Dr. Mortimer put his paper in his pocket. “Those are the public facts, Mr. Holmes, of the death of Sir Charles Baskerville.”
“I must thank you,” said Sherlock Holmes, “for telling me about a case which certainly may be of interest. This article, you say, contains all the public facts?”
“It does.”
“Have you any other facts?”
“I am telling something I have not told anyone,” said Dr. Mortimer. “My motive is that a man of science does not want to be associated with superstition. I had another motive that no one would want to live at Baskerville Hall, if anything increased its already rather bad reputation. That was why I said less than I knew.
“Very few people live on the moor, and those who live here know each other very well, so I saw a good deal of Sir Charles Baskerville. With the exception of Mr. Frankland, of Lafter Hall, and Mr. Stapleton, the naturalist, there are no other men of education within many miles. Sir Charles’s illness brought us together as well as our interests in science. He had brought back much scientific information from South Africa, and we have spent together many nice evenings discussing scientific problems.

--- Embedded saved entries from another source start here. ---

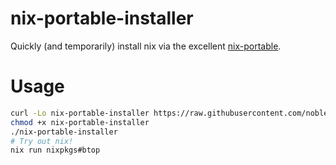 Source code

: # nix-portable-installer
Quickly (and temporarily) install nix via the excellent [nix-portable](https://github.com/DavHau/nix-portable).

# Usage
```bash
curl -Lo nix-portable-installer https://raw.githubusercontent.com/noblepayne/nix-portable-installer/main/nix-portable-installer
chmod +x nix-portable-installer
./nix-portable-installer
# Try out nix!
nix run nixpkgs#btop
```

“In the last few months it became clear to me that Sir Charles’s nervous system was near the breaking point. He had taken this legend close to heart—so much that nothing would make him go out on the moor at night. He was sure that his family was cursed. He asked me many times whether I had ever seen any strange beast or heard the barking of a hound on my medical journeys at night. He was sure there was a dreadful hound on the moor.
“I can well remember visiting him in his house in the evening some three weeks before his death. He was at the front door. I was standing in front of him, when I saw him looking over my shoulder with an expression of the most dreadful horror. I turned round and had just time to see something which I took for a large black calf passing the alley. So excited and alarmed was he that I had to go down to where the animal had been and look around for it. It was gone, but Sir Charles was very much alarmed. I stayed with him all the evening, and he gave me the manuscript, which I read to you.
“It was at my advice that Sir Charles decided to go to London. His heart was, I knew, weak, and the constant fear in which he lived, was evidently very bad for his health. I thought that a few months in town would do him a lot of good. Mr. Stapleton, our friend, was of the same opinion. And at the last moment this tragic death came.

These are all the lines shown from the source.